The Moon and the Cell

Mathias Tella, sixty-four years of age, sat on his bed in the asylum. He had been given sedatives, and he no longer cared of the world around him. His eyes stared into the past that never was.

***

Mathias Tella, thirty years of age with the face of a sixty-year-old, sat at his desk. He was a writer, even though he had never written a word. Now he took his quill, took out a parchment, and sat staring at it until a church bell rang outside his tower. He dipped the quill in black ink and hesitated another moment before he pressed the tip of the pen gently against the parchment and drew seven letters.

Sireena.

The old man licked his lips, then continued writing.

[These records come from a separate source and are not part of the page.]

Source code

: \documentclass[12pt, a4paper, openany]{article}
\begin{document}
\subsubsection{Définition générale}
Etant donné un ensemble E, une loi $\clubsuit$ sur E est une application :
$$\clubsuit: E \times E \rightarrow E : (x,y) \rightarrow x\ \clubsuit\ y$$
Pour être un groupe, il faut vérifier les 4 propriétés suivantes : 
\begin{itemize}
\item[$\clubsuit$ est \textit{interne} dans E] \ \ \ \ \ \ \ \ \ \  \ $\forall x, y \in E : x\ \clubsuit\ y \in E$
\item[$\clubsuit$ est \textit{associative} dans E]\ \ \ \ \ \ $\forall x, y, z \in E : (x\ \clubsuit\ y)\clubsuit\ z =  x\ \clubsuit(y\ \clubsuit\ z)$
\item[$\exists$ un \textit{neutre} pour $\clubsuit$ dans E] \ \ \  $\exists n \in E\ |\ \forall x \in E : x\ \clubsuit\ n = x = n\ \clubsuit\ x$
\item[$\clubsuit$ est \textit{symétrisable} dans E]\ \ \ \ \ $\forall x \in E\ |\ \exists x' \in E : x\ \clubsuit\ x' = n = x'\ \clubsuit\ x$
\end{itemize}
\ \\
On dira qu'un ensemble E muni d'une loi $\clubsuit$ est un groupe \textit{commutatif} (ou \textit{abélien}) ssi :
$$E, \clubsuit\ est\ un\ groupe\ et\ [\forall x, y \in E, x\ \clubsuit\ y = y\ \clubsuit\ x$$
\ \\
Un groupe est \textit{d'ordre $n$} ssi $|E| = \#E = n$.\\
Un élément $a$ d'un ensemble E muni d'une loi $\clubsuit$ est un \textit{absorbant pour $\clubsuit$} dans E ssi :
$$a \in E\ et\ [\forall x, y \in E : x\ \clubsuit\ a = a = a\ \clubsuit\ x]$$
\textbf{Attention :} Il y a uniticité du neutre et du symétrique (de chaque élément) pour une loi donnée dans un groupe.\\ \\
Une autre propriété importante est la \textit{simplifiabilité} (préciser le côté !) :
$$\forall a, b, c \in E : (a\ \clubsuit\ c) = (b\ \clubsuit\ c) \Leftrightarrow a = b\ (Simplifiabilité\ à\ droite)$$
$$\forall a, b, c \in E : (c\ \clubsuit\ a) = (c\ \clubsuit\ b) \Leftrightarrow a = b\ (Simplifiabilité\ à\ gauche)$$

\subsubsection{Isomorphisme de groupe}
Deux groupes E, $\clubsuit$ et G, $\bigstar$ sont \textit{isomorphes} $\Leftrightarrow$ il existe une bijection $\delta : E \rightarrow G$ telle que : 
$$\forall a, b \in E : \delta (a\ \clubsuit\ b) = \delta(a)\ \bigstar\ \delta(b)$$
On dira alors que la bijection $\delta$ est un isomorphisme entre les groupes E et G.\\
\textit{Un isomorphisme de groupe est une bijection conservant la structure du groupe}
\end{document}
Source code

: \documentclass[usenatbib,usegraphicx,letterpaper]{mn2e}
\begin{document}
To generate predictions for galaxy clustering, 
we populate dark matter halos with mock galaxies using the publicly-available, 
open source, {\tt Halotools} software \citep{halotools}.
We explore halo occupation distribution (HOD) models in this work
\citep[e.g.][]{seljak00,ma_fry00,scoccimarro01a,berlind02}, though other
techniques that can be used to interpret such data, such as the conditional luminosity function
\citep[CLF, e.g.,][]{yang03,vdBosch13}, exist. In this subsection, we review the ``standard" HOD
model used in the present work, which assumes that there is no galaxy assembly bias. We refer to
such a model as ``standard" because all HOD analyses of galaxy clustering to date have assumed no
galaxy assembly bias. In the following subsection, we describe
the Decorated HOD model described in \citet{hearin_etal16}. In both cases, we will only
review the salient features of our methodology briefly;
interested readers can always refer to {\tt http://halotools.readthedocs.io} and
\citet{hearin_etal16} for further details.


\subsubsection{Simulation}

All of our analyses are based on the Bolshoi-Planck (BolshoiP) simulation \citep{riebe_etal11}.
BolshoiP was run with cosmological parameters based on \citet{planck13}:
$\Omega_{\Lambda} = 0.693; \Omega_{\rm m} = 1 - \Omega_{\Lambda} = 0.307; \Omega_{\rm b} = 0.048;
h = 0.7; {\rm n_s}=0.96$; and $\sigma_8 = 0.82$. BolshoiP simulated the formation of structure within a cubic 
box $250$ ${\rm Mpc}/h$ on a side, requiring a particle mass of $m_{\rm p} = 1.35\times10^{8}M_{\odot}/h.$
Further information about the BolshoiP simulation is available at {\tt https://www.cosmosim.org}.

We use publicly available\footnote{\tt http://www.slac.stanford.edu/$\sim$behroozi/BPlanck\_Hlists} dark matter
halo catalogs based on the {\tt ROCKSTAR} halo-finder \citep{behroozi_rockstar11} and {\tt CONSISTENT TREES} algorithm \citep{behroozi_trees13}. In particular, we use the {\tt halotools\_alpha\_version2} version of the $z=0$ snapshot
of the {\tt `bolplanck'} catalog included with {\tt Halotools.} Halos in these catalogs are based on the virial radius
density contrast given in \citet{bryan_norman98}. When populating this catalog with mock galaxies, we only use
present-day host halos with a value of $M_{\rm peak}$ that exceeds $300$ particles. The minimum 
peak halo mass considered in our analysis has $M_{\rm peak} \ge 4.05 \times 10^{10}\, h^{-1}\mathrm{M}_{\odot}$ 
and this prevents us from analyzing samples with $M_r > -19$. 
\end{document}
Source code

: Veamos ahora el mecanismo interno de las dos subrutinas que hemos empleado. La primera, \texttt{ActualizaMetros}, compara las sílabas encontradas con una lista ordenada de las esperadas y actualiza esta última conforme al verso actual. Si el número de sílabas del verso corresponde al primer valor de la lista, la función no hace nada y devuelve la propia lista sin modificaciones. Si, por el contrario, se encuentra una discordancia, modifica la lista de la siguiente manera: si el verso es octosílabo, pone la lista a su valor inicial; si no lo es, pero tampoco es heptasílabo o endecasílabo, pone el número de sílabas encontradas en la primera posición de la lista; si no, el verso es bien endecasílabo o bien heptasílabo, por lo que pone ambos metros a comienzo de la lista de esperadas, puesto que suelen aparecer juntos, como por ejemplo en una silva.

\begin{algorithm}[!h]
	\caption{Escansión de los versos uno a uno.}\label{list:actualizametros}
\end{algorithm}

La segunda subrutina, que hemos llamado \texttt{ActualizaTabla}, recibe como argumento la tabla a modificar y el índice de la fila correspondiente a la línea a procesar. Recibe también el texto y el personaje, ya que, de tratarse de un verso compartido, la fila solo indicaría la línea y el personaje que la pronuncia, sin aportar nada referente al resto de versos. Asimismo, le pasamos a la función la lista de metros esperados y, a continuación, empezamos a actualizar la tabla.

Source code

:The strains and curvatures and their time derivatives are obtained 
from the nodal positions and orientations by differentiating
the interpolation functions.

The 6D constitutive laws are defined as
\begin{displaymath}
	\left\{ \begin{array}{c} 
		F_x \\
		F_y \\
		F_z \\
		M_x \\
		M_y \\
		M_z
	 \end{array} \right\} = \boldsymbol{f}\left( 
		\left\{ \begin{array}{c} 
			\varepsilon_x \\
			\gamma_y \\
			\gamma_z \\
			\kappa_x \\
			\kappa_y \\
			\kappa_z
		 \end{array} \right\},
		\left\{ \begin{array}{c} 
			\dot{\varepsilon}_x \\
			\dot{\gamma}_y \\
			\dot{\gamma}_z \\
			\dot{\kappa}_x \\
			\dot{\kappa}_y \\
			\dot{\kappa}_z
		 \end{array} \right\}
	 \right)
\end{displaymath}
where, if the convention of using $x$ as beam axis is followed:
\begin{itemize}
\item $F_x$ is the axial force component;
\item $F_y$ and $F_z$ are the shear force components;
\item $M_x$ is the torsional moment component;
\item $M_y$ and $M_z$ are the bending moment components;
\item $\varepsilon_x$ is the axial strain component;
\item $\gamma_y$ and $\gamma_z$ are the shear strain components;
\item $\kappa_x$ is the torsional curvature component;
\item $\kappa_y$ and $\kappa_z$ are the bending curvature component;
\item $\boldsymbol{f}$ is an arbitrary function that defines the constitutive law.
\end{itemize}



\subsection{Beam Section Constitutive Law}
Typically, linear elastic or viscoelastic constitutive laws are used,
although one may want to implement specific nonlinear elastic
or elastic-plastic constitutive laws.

Sireena, I still miss you.

I suppose this has always been within me, whatever this thing is. It resembles a long, thorny chain of sharpened bones, blood and pieces of the heart still clinging to it. The only difference is that you no longer hold the other end of the chain.

I can't believe that it is over, that you are gone. But it is over. You are over. Something has been lost forever. Something, that was maybe a little unreal, even... no, I feel it, I remember it, I can still taste it in my mouth. It was more real than anything else. More real than myself.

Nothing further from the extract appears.